→ **TASK BRIEF**
Below are the records; count how many of their lines hold the string "Client" and give the number alone.

→ **DATA FOR THIS TASK**
---+---
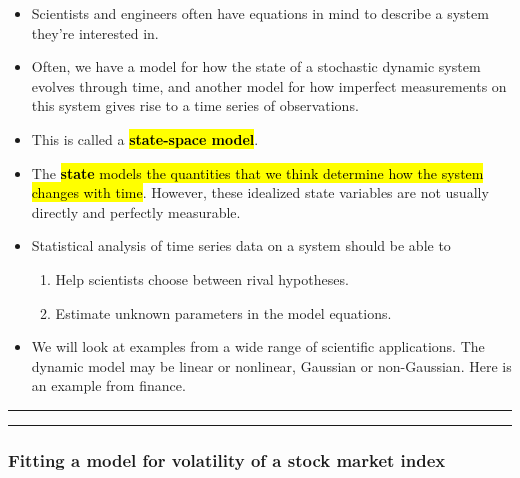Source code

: \documentclass[]{article}
\begin{document}
\begin{itemize}
\item
  Scientists and engineers often have equations in mind to describe a
  system they're interested in.
\item
  Often, we have a model for how the state of a stochastic dynamic
  system evolves through time, and another model for how imperfect
  measurements on this system gives rise to a time series of
  observations.
\item
  This is called a \hl{\textbf{state-space model}}.
\item
  The \hl{\textbf{state} models the quantities that we think determine how
  the system changes with time}. However, these idealized state variables
  are not usually directly and perfectly measurable.
\item
  Statistical analysis of time series data on a system should be able to

  \begin{enumerate}
  \def\labelenumi{\arabic{enumi}.}
  \item
    Help scientists choose between rival hypotheses.
  \item
    Estimate unknown parameters in the model equations.
  \end{enumerate}
\item
  We will look at examples from a wide range of scientific applications.
  The dynamic model may be linear or nonlinear, Gaussian or
  non-Gaussian. Here is an example from finance.
\end{itemize}

\begin{center}\rule{0.5\linewidth}{\linethickness}\end{center}

\begin{center}\rule{0.5\linewidth}{\linethickness}\end{center}

\subsubsection{Fitting a model for volatility of a stock market
index}\label{fitting-a-model-for-volatility-of-a-stock-market-index}
\end{document}
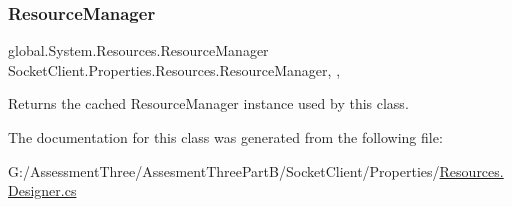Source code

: \subsubsection{\texorpdfstring{Resource\+Manager}{ResourceManager}}
{\footnotesize\ttfamily global.\+System.\+Resources.\+Resource\+Manager Socket\+Client.\+Properties.\+Resources.\+Resource\+Manager\hspace{0.3cm}{\ttfamily [static]}, {\ttfamily [get]}, {\ttfamily [package]}}



Returns the cached Resource\+Manager instance used by this class. 



The documentation for this class was generated from the following file\+:\begin{DoxyCompactItemize}
\item 
G\+:/\+Assessment\+Three/\+Assesment\+Three\+Part\+B/\+Socket\+Client/\+Properties/\hyperlink{_socket_client_2_properties_2_resources_8_designer_8cs}{Resources.\+Designer.\+cs}\end{DoxyCompactItemize}
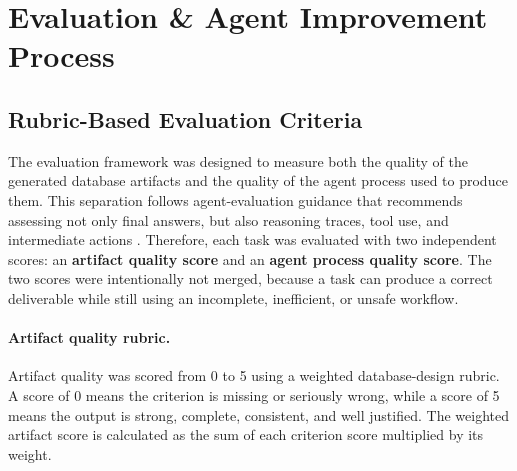 \section{Evaluation \& Agent Improvement Process}
\subsection{Rubric-Based Evaluation Criteria}
The evaluation framework was designed to measure both the quality of the generated database artifacts and the quality of the agent process used to produce them. This separation follows agent-evaluation guidance that recommends assessing not only final answers, but also reasoning traces, tool use, and intermediate actions \cite{deepeval-agent-eval,google-agent-eval,braintrust-agent-eval,openlayer-agent-eval}. Therefore, each task was evaluated with two independent scores: an \textbf{artifact quality score} and an \textbf{agent process quality score}. The two scores were intentionally not merged, because a task can produce a correct deliverable while still using an incomplete, inefficient, or unsafe workflow.

\paragraph{Artifact quality rubric.}
Artifact quality was scored from 0 to 5 using a weighted database-design rubric. A score of 0 means the criterion is missing or seriously wrong, while a score of 5 means the output is strong, complete, consistent, and well justified. The weighted artifact score is calculated as the sum of each criterion score multiplied by its weight.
---+---
→ **TASK RESPONSE**
2